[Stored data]
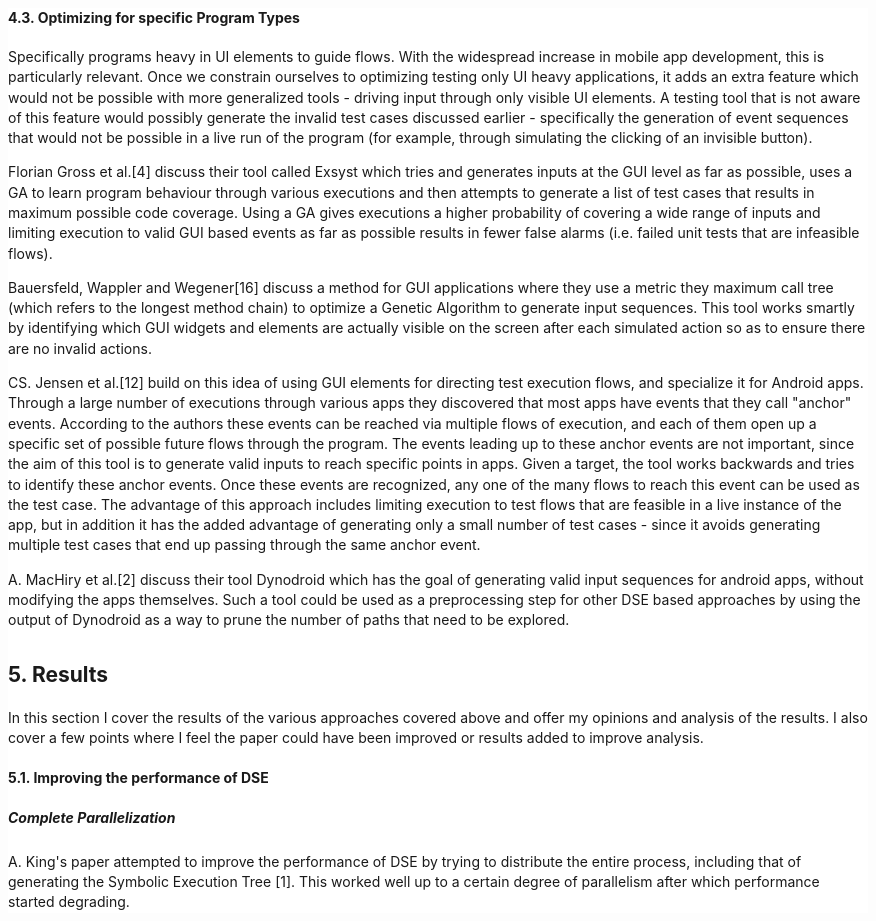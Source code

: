 
#### 4.3. Optimizing for specific Program Types

Specifically programs heavy in UI elements to guide flows. With the widespread increase in mobile app development, this is particularly relevant. Once we constrain ourselves to optimizing testing only UI heavy applications, it adds an extra feature which would not be possible with more generalized tools - driving input through only visible UI elements. A testing tool that is not aware of this feature would possibly generate the invalid test cases discussed earlier - specifically the generation of event sequences that would not be possible in a live run of the program (for example, through simulating the clicking of an invisible button). 

Florian Gross et al.[4] discuss their tool called Exsyst which tries and generates inputs at the GUI level as far as possible, uses a GA to learn program behaviour through various executions and then attempts to generate a list of test cases that results in maximum possible code coverage. Using a GA gives executions a higher probability of covering a wide range of inputs and limiting execution to valid GUI based events as far as possible results in fewer false alarms (i.e. failed unit tests that are infeasible flows). 

Bauersfeld, Wappler and Wegener[16] discuss a method for GUI applications where they use a metric they maximum call tree (which refers to the longest method chain) to optimize a Genetic Algorithm to generate input sequences. This tool works smartly by identifying which GUI widgets and elements are actually visible on the screen after each simulated action so as to ensure there are no invalid actions. 

CS. Jensen et al.[12] build on this idea of using GUI elements for directing test execution flows, and specialize it for Android apps. Through a large number of executions through various apps they discovered that most apps have events that they call "anchor" events. According to the authors these events can be reached via multiple flows of execution, and each of them open up a specific set of possible future flows through the program. The events leading up to these anchor events are not important, since the aim of this tool is to generate valid inputs to reach specific points in apps. Given a target, the tool works backwards and tries to identify these anchor events. Once these events are recognized, any one of the many flows to reach this event can be used as the test case. The advantage of this approach includes limiting execution to test flows that are feasible in a live instance of the app, but in addition it has the added advantage of generating only a small number of test cases - since it avoids generating multiple test cases that end up passing through the same anchor event.

A. MacHiry et al.[2] discuss their tool Dynodroid which has the goal of generating valid input sequences for android apps, without modifying the apps themselves. Such a tool could be used as a preprocessing step for other DSE based approaches by using the output of Dynodroid as a way to prune the number of paths that need to be explored.

## 5. Results <a id="results"></a>

In this section I cover the results of the various approaches covered above and offer my opinions and analysis of the results. I also cover a few points where I feel the paper could have been improved or results added to improve analysis.

#### 5.1. Improving the performance of DSE

##### Complete Parallelization

A. King's paper attempted to improve the performance of DSE by trying to distribute the entire process, including that of generating the Symbolic Execution Tree [1]. This worked well up to a certain degree of parallelism after which performance started degrading.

▶ [What to do]:
Set down again, word for word, the stretch of records from the line with "A. MacHiry et" to the line with "##### Complete Parallelization", both of those lines included.

▶ [Task result]:
A. MacHiry et al.[2] discuss their tool Dynodroid which has the goal of generating valid input sequences for android apps, without modifying the apps themselves. Such a tool could be used as a preprocessing step for other DSE based approaches by using the output of Dynodroid as a way to prune the number of paths that need to be explored.

## 5. Results <a id="results"></a>

In this section I cover the results of the various approaches covered above and offer my opinions and analysis of the results. I also cover a few points where I feel the paper could have been improved or results added to improve analysis.

#### 5.1. Improving the performance of DSE

##### Complete Parallelization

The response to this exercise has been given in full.